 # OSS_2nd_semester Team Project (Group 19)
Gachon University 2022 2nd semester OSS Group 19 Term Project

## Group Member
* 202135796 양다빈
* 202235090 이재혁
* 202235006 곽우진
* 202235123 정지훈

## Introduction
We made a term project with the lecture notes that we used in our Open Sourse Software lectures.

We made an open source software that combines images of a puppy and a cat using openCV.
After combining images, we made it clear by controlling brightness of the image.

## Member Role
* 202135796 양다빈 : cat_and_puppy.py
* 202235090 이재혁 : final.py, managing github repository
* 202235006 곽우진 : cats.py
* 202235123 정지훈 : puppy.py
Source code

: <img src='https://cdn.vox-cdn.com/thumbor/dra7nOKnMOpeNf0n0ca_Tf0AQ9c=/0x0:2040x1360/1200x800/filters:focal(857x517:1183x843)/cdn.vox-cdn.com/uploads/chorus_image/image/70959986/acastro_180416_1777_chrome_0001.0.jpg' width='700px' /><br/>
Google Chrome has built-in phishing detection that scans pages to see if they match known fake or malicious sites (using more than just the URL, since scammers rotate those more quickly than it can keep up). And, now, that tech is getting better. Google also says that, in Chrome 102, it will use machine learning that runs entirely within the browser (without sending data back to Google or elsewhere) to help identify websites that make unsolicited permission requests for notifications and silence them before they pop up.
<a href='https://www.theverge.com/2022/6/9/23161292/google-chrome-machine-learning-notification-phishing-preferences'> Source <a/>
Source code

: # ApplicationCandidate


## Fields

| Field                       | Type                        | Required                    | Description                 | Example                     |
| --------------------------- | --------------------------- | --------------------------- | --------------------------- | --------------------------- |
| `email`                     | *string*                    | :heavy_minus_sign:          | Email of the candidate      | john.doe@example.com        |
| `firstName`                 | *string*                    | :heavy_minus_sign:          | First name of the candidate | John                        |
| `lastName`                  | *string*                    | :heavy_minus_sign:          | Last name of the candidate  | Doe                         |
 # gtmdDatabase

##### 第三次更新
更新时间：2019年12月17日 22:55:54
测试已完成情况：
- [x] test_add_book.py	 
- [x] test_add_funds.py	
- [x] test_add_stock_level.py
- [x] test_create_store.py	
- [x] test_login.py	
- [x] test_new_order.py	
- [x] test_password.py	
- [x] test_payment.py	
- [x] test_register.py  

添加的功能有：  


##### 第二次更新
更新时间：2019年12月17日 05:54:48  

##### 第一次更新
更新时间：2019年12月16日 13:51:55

# [Problem description]
Within the listing above, filter for lines holding the string "images" and copy each one.

# [Result below]
We made an open source software that combines images of a puppy and a cat using openCV.
After combining images, we made it clear by controlling brightness of the image.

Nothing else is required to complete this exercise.